Simple Linear Regression with the Cars Dataset

Introduction

Simple Linear Regression is one of the most fundamental statistical techniques used in data science. In this presentation we will be analyzing the relationship between a vehicle’s speed and the distance it takes to stop.

The Cars Dataset

The cars dataset is a built-in dataset in R that measures stopping distances of cars traveling at different speeds.

Variables:

-speed: Speed of the car (miles per hour)

-dist: Stopping distance (feet)

Goal:

Determine whether speed can be used to predict stopping distance using linear regression.

Linear Regression Equation

The simple linear regression model is:

\[ y = \beta_0 + \beta_1 x + \epsilon \]

Where:

$y$ = dependent variable (stopping distance)
$x$ = independent variable (speed)
$\beta_0$ = intercept
$\beta_1$ = slope
$\epsilon$ = random error

The slope tells us how much stopping distance changes as speed increases.

Least Squares Method

The regression line is found using Ordinary Least Squares (OLS), which minimizes the Residual Sum of Squares (RSS):

\[ RSS = \sum_{i=1}^{n} (y_i - \hat{y}_i)^2 \]

Where:

$y_i$ = observed value
$\hat{y}_i$ = predicted value from the regression line

The best regression line minimizes the total squared difference between observed and predicted values.

Scatter Plot

Residual Representation

Plot with Plotly

Scatter plot code

model <- lm(dist ~ speed, data = cars) cars$fitted <- fitted(model)

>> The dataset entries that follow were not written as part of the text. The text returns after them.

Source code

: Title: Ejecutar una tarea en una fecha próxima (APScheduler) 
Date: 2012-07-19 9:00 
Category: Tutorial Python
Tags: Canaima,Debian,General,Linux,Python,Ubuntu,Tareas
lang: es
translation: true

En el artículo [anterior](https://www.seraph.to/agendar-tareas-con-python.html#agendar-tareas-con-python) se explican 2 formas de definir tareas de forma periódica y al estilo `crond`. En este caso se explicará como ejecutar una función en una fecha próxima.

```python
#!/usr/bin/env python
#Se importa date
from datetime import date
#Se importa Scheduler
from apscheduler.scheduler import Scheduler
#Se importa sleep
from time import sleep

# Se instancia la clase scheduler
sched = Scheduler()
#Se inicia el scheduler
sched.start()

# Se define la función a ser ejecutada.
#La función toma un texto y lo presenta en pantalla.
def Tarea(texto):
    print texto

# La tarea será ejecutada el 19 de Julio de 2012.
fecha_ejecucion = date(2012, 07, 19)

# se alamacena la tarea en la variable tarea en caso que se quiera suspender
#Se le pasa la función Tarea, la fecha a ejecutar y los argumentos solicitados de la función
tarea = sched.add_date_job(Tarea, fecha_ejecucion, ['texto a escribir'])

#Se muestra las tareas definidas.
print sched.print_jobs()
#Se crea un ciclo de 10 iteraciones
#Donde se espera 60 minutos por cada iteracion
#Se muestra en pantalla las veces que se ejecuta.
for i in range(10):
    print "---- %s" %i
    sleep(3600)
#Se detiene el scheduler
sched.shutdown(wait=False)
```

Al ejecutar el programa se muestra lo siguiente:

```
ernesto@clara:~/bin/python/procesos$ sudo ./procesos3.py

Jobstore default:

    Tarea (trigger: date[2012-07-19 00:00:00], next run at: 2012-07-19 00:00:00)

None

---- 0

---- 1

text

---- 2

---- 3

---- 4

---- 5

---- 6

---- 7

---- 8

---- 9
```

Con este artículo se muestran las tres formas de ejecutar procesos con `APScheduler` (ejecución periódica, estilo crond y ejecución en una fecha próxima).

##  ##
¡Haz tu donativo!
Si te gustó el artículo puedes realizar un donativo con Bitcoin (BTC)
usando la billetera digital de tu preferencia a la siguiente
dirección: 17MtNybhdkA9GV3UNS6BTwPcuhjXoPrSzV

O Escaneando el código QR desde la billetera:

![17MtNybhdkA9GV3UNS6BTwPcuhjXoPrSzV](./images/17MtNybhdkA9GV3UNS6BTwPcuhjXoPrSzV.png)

ggplot(cars, aes(x = speed, y = dist)) + geom_point(color = “steelblue”, size = 3) + geom_smooth(method = “lm”, color = “red”, se = FALSE) + geom_segment(aes(x = speed, y = dist, xend = speed, yend = fitted), color = “orange”, linetype = “dashed”) + labs( title = “Regression Line with Residuals”, x = “Speed (mph)”, y = “Stopping Distance (ft)” ) + -theme_minimal()

Conclusion

Key takeaways from analyzing the cars dataset:

There is a clear positive relationship between car speed and stopping distance.
As speed increases, stopping distance increases, which is consistent with physics.